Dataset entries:
****
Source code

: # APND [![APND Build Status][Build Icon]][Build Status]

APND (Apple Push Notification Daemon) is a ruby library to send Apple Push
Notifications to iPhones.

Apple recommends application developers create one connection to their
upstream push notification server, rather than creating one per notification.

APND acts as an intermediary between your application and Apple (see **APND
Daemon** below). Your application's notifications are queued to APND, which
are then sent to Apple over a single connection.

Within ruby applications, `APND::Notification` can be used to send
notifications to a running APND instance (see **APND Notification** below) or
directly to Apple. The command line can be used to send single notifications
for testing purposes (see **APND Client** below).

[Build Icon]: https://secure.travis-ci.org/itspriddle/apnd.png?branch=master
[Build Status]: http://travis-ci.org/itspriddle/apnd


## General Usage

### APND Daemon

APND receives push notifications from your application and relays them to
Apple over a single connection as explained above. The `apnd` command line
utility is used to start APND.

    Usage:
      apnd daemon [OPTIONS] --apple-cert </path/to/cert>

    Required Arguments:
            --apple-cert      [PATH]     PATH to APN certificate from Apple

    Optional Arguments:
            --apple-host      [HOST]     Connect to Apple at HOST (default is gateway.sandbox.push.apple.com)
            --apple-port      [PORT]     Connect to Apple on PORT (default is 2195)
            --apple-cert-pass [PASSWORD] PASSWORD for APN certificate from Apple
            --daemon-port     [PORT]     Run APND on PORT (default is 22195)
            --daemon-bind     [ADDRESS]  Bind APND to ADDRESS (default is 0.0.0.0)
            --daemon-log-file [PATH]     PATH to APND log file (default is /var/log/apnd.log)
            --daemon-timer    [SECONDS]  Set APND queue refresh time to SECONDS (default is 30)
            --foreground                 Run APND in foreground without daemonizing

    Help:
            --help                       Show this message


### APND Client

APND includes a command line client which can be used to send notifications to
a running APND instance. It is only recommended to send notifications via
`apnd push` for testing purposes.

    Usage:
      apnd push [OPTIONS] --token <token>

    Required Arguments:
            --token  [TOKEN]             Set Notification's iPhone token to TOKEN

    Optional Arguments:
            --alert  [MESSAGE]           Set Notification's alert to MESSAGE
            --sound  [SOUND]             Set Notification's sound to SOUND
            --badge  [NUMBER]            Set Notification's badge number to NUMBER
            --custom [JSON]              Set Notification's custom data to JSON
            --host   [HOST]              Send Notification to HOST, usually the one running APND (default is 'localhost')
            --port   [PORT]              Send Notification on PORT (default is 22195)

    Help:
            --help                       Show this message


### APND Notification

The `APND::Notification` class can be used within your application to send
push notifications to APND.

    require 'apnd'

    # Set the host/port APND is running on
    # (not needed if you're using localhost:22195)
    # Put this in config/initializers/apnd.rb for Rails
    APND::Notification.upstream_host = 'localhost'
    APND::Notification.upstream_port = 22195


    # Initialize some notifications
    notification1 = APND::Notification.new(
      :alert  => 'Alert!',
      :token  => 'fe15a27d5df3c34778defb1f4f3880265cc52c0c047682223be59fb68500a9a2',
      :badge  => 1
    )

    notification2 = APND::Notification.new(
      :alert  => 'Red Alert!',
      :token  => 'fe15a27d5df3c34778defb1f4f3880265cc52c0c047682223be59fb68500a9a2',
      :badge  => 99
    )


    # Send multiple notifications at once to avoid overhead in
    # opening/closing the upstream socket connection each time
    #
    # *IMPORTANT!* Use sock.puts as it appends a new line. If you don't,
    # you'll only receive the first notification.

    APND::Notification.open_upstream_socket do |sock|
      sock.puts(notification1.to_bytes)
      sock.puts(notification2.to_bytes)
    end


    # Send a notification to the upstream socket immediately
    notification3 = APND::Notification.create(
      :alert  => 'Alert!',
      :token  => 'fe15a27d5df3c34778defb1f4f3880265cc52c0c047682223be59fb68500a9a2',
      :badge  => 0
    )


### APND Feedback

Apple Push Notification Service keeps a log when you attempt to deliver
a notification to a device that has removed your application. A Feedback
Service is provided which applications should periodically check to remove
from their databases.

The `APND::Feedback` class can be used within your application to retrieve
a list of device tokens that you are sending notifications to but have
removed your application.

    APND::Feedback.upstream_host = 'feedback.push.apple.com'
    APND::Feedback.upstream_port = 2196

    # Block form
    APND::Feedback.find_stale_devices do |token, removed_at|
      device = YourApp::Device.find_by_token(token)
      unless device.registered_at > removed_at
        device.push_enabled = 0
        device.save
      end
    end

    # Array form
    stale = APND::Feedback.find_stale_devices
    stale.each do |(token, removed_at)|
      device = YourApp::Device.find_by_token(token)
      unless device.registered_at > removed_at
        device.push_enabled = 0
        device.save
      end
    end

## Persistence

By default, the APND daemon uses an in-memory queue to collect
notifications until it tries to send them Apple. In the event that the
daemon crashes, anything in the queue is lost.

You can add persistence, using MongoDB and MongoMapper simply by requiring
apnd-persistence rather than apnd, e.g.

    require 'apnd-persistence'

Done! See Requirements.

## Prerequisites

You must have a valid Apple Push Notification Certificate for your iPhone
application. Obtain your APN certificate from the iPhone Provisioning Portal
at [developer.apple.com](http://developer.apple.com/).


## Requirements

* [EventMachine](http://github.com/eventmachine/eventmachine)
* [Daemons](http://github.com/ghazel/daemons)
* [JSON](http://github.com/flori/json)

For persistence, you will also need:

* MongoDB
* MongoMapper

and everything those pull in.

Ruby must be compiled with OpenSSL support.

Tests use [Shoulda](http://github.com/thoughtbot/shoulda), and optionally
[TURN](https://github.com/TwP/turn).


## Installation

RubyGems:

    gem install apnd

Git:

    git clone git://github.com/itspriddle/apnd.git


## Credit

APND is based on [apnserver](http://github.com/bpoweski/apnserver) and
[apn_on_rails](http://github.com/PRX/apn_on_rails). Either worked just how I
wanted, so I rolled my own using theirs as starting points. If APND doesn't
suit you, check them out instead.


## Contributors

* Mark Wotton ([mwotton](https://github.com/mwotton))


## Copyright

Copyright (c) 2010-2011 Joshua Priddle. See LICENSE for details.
****
WHAT YOU WILL DO:
Lines in the records that hold "using" should be tallied, with the total given on its own.

RESPONSE AREA:
3